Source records

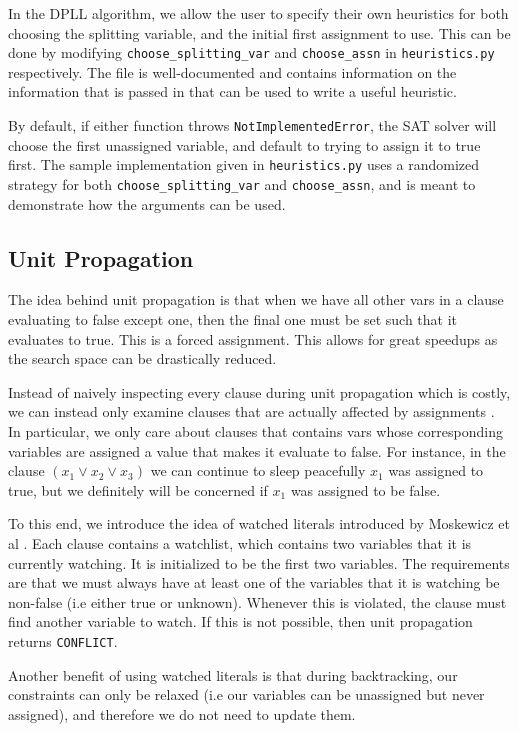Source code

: \documentclass[11pt]{article}
\begin{document}
In the DPLL algorithm, we allow the user to specify their own heuristics for both choosing the splitting variable, and the initial first assignment to use. This can be done by modifying \texttt{choose\_splitting\_var} and \texttt{choose\_assn} in \texttt{heuristics.py} respectively. The file is well-documented and contains information on the information that is passed in that can be used to write a useful heuristic.

By default, if either function throws \texttt{NotImplementedError}, the SAT solver will choose the first unassigned variable, and default to trying to assign it to true first. The sample implementation given in \texttt{heuristics.py} uses a randomized strategy for both \texttt{choose\_splitting\_var} and \texttt{choose\_assn}, and is meant to demonstrate how the arguments can be used.

\subsection{Unit Propagation}

The idea behind unit propagation is that when we have all other vars in a clause evaluating to false except one, then the final one must be set such that it evaluates to true. This is a forced assignment. This allows for great speedups as the search space can be drastically reduced.

Instead of naively inspecting every clause during unit propagation which is costly, we can instead only examine clauses that are actually affected by assignments \cite{swords}. In particular, we only care about clauses that contains vars whose corresponding variables are assigned a value that makes it evaluate to false. For instance, in the clause $(x_1 \vee x_2 \vee x_3)$ we can continue to sleep peacefully $x_1$ was assigned to true, but we definitely will be concerned if $x_1$ was assigned to be false.

To this end, we introduce the idea of watched literals introduced by Moskewicz et al \cite{chaff}. Each clause contains a watchlist, which contains two variables that it is currently watching. It is initialized to be the first two variables. The requirements are that we must always have at least one of the variables that it is watching be non-false (i.e either true or unknown). Whenever this is violated, the clause must find another variable to watch. If this is not possible, then unit propagation returns \texttt{CONFLICT}. 

Another benefit of using watched literals is that during backtracking, our constraints can only be relaxed (i.e our variables can be unassigned but never assigned), and therefore we do not need to update them. 
\end{document}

### Assignment
Only the text of the records belongs in your answer, repeated exactly; the pictures stay out.

### Result of this exercise
Source code

: \documentclass[11pt]{article}
\begin{document}
In the DPLL algorithm, we allow the user to specify their own heuristics for both choosing the splitting variable, and the initial first assignment to use. This can be done by modifying \texttt{choose\_splitting\_var} and \texttt{choose\_assn} in \texttt{heuristics.py} respectively. The file is well-documented and contains information on the information that is passed in that can be used to write a useful heuristic.

By default, if either function throws \texttt{NotImplementedError}, the SAT solver will choose the first unassigned variable, and default to trying to assign it to true first. The sample implementation given in \texttt{heuristics.py} uses a randomized strategy for both \texttt{choose\_splitting\_var} and \texttt{choose\_assn}, and is meant to demonstrate how the arguments can be used.

\subsection{Unit Propagation}

The idea behind unit propagation is that when we have all other vars in a clause evaluating to false except one, then the final one must be set such that it evaluates to true. This is a forced assignment. This allows for great speedups as the search space can be drastically reduced.

Instead of naively inspecting every clause during unit propagation which is costly, we can instead only examine clauses that are actually affected by assignments \cite{swords}. In particular, we only care about clauses that contains vars whose corresponding variables are assigned a value that makes it evaluate to false. For instance, in the clause $(x_1 \vee x_2 \vee x_3)$ we can continue to sleep peacefully $x_1$ was assigned to true, but we definitely will be concerned if $x_1$ was assigned to be false.

To this end, we introduce the idea of watched literals introduced by Moskewicz et al \cite{chaff}. Each clause contains a watchlist, which contains two variables that it is currently watching. It is initialized to be the first two variables. The requirements are that we must always have at least one of the variables that it is watching be non-false (i.e either true or unknown). Whenever this is violated, the clause must find another variable to watch. If this is not possible, then unit propagation returns \texttt{CONFLICT}. 

Another benefit of using watched literals is that during backtracking, our constraints can only be relaxed (i.e our variables can be unassigned but never assigned), and therefore we do not need to update them. 
\end{document}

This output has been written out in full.